Livre / "Dix petites anarchistes" de Daniel de Roulet
DIX PETITES ANARCHISTES
Daniel de Roulet
Editions Libretto
2018 – 144 pages
« Ce qui compte, ce n’est pas la réalité de l’anarchie, c’est d’être anarchiste. L’attitude anarchiste, voilà notre sagesse. Pour les siècles à venir, on n’envisage ni un monde débarrassé de tout pouvoir ni éclairé enfin par l’anarchie universelle. On les imagine plutôt peuplés d’anarchistes. La révolte donnera sens à leur vie, comme elle a donné sens à la nôtre. »
Ce sont les mots de Valentine rapportés à la page 140 du livre et qui illustrent parfaitement l’esprit de cette fiction réaliste basée sur l’émigration surnuméraire suisse au XIXème siècle quand des populations en mal d’espérance tentaient de s'inventer une nouvelle vie à l‘autre bout du monde.
« Dix petites anarchistes » comme les « Dix petits nègres » d’Agatha Christie, dans une version internationaliste et révolutionnaire.
L’histoire commence à Saint-Imier en Suisse, dans un monde paysan où commence à naître l’industrie horlogère. Une population pauvre qui voit débarquer Bakounine et ses idéaux libertaires, Benjamin, alias Errico Malatesta, l'écrivain anarchiste italien, dans cette commune qui avait déjà connu la création d’un hôpital de district créé par le médecin juif Herman Basswitz en 1844, soutenu par la population locale, en opposition au pouvoir bernois. Les graines de la révolte étaient déjà semées.

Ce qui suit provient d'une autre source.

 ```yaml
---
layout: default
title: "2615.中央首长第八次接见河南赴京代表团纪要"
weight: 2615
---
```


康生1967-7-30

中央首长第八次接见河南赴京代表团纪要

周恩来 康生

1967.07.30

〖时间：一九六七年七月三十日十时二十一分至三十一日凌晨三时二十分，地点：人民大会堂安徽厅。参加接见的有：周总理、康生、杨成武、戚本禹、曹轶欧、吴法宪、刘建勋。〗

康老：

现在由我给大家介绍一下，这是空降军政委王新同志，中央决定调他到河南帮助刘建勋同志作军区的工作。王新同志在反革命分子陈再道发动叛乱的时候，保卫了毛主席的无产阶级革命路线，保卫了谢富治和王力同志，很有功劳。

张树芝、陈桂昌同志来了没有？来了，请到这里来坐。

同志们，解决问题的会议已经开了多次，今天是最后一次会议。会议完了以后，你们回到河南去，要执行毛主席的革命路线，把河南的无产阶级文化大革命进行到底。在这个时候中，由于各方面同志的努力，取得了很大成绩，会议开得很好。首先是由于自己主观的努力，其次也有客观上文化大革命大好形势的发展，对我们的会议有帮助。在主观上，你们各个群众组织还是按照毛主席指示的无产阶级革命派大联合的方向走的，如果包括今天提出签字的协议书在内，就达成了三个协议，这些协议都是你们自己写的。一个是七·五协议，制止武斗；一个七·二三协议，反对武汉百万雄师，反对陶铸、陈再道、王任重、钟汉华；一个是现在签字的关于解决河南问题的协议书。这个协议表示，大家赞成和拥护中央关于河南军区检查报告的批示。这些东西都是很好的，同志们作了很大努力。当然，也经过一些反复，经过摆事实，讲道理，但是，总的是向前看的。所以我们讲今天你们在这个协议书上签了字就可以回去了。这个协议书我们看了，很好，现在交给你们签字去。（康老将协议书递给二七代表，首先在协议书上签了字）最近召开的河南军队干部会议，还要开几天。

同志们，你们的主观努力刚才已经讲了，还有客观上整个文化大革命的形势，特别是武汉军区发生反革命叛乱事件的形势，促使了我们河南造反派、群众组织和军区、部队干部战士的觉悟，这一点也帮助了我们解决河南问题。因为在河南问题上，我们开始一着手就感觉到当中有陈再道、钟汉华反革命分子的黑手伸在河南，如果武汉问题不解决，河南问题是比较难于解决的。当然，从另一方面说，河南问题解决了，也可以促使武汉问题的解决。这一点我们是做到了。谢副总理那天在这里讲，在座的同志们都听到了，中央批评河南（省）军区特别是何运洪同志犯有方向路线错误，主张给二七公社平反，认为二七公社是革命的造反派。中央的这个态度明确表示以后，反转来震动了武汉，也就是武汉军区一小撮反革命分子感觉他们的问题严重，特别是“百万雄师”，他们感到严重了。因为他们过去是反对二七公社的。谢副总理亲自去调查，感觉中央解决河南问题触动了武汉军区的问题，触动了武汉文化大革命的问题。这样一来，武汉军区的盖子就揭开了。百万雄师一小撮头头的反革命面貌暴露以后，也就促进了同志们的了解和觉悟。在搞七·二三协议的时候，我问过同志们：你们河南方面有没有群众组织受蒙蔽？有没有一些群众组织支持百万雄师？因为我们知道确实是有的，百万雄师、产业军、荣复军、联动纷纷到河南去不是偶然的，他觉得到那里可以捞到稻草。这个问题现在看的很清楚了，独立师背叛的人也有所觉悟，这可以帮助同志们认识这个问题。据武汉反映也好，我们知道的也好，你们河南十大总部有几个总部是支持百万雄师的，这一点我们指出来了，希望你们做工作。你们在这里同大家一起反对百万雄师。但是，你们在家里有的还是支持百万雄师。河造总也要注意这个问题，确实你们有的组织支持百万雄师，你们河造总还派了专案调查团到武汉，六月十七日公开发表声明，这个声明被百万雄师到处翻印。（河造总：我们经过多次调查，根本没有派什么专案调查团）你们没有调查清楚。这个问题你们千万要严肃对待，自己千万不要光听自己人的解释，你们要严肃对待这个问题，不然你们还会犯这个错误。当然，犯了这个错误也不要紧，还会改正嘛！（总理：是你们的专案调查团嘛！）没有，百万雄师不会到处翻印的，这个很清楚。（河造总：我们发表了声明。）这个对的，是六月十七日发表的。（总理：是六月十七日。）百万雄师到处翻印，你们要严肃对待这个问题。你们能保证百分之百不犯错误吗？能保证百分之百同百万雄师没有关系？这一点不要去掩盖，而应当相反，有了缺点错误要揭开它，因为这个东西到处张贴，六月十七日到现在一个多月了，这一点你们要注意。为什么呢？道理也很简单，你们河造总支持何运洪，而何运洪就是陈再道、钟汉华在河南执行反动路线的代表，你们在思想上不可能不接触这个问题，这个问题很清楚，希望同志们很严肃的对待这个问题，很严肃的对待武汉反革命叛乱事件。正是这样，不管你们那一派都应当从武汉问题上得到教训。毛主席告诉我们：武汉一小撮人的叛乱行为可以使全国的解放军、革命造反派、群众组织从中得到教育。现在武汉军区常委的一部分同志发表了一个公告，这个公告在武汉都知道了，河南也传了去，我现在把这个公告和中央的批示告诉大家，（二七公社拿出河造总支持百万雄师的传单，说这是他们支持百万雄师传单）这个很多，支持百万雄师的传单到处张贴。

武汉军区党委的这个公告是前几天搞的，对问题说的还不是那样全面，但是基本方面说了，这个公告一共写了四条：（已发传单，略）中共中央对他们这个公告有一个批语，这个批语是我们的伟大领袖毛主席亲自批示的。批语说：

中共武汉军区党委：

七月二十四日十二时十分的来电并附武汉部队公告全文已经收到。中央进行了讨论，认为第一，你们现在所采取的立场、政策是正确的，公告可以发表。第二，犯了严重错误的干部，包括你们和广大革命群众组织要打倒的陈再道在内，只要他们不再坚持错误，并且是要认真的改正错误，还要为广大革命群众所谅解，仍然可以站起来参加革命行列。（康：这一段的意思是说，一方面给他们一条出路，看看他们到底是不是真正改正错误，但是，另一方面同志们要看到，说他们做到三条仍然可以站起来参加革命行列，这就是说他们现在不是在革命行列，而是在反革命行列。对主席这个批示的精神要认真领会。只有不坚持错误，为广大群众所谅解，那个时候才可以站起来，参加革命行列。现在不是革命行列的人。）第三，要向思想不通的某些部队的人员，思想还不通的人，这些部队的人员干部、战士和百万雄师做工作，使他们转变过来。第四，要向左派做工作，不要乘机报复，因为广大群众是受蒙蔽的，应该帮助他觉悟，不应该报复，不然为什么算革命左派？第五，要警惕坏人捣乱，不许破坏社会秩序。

Le congrès anarchiste de Saint-Imier (qui a vraiment eut lieu en septembre 1872) donnera les bases du voyage de ces dix femmes dont le cri de ralliement sera « Ni Dieu, ni maître, ni mari » (ce qui n'exclut pas l'amour et le désir), dix femmes et leurs enfants, libres de choisir leur destin dans un idéal de partage égalitaire, y compris avec les hommes mais pas sous leur domination. Un monde nouveau à créer quelque part où cela sera possible comme les prémices d’une nouvelle forme de société. Ce formidable voyage les mènera de Suisse en Patagonie, puis sur l’île de Juan Fernandez (la fameuse île de Robinson Crusoé), ensuite en Argentine et en Uruguay.

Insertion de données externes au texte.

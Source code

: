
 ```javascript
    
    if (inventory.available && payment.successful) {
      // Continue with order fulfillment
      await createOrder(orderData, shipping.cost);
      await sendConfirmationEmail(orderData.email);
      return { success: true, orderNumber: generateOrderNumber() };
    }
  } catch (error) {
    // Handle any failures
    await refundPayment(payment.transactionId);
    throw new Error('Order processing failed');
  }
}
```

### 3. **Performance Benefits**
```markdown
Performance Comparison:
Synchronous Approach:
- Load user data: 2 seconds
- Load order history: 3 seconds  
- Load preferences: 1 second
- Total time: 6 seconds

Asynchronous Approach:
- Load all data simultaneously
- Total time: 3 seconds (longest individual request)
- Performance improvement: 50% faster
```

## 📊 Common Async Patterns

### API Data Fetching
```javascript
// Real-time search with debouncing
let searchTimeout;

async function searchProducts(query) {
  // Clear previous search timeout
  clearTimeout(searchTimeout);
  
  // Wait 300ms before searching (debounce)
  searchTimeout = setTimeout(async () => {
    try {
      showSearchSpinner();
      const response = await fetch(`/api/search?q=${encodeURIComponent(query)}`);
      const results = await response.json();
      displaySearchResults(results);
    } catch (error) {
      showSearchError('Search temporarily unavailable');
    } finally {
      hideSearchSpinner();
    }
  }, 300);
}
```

Rue des Dix petites anarchistes à Saint-Imier
Entre utopie et réalité, il y a toujours une marge, voire même un grand écart. Le parallèle avec le roman d’Agatha Christie est ici très parlant. Le récit de cette épopée est raconté par la dernière survivante comme pour les « Dix petits nègres ». L’huis-clos du roman de l’auteur britannique devient ici plusieurs huis-clos dans des zones difficiles d’accès, où il est compliqué d’y échapper, des zones isolées des grands mouvements du monde. Mais ces femmes ont toutes la volonté tenace d’aller au bout de cet idéal, de cette liberté qu’elles se sont données malgré les obstacles nombreux et les désillusions. Jamais elles ne plieront tel le roseau de la fable de La Fontaine.
A travers le roman de Daniel de Roulet, se dessine une histoire universelle, celle de toute humaine, tout humain poussé(e) par l’instinct d’une vie digne, par l’envie de changer le monde même en sachant qu’elle, qu’il n’en verra jamais le résultat. C’est un hommage vibrant aux femmes libres qui choisissent de rester debout et qui veulent croire en un idéal que d’aucuns diraient utopique, mais qui fait avancer le monde, qui fait avancer chaque individu.
C’est un autre regard porté sur la notion d’anarchie, pas la déformation simpliste qui en est faite dans les médias, mais cet idéal qui met à parité tout humain sur cette terre, chacun avec ses valeurs, avec ses compétences, ses contradictions. L’idée de démocratie y est revue, par exemple dans la recherche de consensus qui prend du temps pour que tout le monde y trouve son compte contrairement au vote majoritaire qui insatisfait de fait une partie de la population. Il s’agit d’une réflexion profonde sur ce qui fonde nos sociétés occidentales, nos rapports femmes-hommes, l’éducation des enfants, le partage des tâches, les rapports de pouvoir, l’autorité et l’autoritarisme.
Riche de faits réels qui ont émaillé l’histoire du XIXème siècle, le roman de Daniel de Roulet pose beaucoup de questions sur les fondements de notre monde inégalitaire. Là, il n’est pas question de critique stérile, mais de proposition d’un autre mode de vie qui respecterait chaque individu. Une utopie sans doute mais qui réveille les consciences.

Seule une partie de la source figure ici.